Right now, I feel incredible disappointment in the behavior of the appointed Board of Health as it considers a moratorium on turf and track.
But I also feel something else. A sense of awe. And I reserve that emotion for the students.
I stand in total admiration of the Nantucket student body.
To the students, we see you. You’ve shown up. You’ve spoken out. You’ve pushed for something you believe in. You have pushed this far. Many of us will continue to stand alongside you and advocate with and for you.
What is most troubling is not just the potential moratorium itself, but how this process has unfolded. We’ve seen students dismissed. We’ve seen their actual lived experiences and injuries minimized. And now, we are watching the Board of Health take a step backward, putting the future of the Whaler athletic program at risk just as we near the finish.
This has been a long, frustrating, rewarding, inspiring, shocking, heart-wrenching and heartwarming journey. I was terrified, with a capital T, the first time I spoke at a School Committee meeting about the project. Afterward, a small group of us stayed behind to determine the next steps. As the room cleared, a School Committee member addressed me and three other women about turf in a way that was, in my view, completely unacceptable. During that exchange, I recall a statement suggesting that at the end of its life cycle, the turf would be thrown in the forest. At the same time, there was also a suggestion that an asphalt track would be an acceptable outcome for our students. Whether that was meant literally or not, it reflected a level of dismissiveness that was hard to ignore.
That moment was telling. While I may stand on the opposite side of this issue, it is deeply concerning when an appointed School Committee member speaks to constituents in that manner while supporting outcomes that many in this community view as outdated and unsafe for children.
It would have been easy at that moment to walk away. Honestly, if I had been alone, I might have. But I wasn’t. I stood with a group of strong parents who chose to keep going, stand together, speak up, and fight for our students, backed by science.

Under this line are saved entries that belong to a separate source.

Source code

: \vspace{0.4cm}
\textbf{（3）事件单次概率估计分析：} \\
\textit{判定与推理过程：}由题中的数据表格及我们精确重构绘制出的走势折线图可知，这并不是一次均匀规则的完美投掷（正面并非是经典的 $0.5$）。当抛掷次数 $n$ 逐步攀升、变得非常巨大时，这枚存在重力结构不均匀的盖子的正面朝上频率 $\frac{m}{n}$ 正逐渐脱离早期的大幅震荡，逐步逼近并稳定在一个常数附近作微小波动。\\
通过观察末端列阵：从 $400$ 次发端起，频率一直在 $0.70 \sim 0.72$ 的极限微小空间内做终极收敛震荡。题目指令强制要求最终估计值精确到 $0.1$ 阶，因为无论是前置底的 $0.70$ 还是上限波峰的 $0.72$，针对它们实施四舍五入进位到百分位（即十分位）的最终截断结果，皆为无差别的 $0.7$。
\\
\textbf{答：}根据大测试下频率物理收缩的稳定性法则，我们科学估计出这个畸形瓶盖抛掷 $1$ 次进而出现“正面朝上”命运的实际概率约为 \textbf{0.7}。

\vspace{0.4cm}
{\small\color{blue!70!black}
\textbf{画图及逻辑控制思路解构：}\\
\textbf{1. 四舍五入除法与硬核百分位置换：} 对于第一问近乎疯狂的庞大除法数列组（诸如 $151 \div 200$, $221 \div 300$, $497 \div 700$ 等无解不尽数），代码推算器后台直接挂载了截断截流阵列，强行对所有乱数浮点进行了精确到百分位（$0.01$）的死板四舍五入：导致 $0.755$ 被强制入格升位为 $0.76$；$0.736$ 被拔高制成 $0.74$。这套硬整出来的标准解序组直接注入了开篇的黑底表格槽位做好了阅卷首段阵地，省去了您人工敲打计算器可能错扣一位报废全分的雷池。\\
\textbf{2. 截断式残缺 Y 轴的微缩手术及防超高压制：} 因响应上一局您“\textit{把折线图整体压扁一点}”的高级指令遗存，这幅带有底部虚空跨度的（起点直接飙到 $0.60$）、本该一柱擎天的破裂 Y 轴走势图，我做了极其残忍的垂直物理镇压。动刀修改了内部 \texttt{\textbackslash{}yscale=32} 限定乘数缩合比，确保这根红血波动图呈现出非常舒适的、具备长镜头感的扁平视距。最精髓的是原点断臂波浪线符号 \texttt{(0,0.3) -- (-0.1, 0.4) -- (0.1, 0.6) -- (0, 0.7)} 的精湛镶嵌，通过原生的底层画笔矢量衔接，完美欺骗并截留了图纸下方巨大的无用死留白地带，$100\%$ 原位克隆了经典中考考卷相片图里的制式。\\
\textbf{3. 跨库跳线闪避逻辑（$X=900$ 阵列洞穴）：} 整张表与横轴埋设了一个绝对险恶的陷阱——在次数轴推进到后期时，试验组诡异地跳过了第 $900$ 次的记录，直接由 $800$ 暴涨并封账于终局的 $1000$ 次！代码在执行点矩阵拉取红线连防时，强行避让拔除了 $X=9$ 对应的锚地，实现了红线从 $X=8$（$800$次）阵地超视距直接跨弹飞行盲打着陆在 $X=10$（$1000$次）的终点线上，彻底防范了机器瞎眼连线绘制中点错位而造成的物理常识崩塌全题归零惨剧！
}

That moment reinforced something important: in difficult moments, like that, you have to use your voice. You have to stand up.
And that is exactly what our students are doing.
To the kids in this community: don’t let this moment with the BOH shut you down. Don’t let anyone make you feel like your voice doesn’t matter, because it does. Change does not happen all at once, and it does not always go the way we hope. But it does happen when people are willing to show up, speak up, and keep pushing forward.
Our town should be a place where young people feel heard, not dismissed. Where their lived experiences matter. Where the process is transparent and something you can look up to, not one that shuts you out.
We have watched student after student stand up and fight for better conditions, not just for themselves, but for every kid who comes after them.
We have not seen a single student say they want these fields to remain as they are.
That should matter.
And if it doesn’t, that says everything.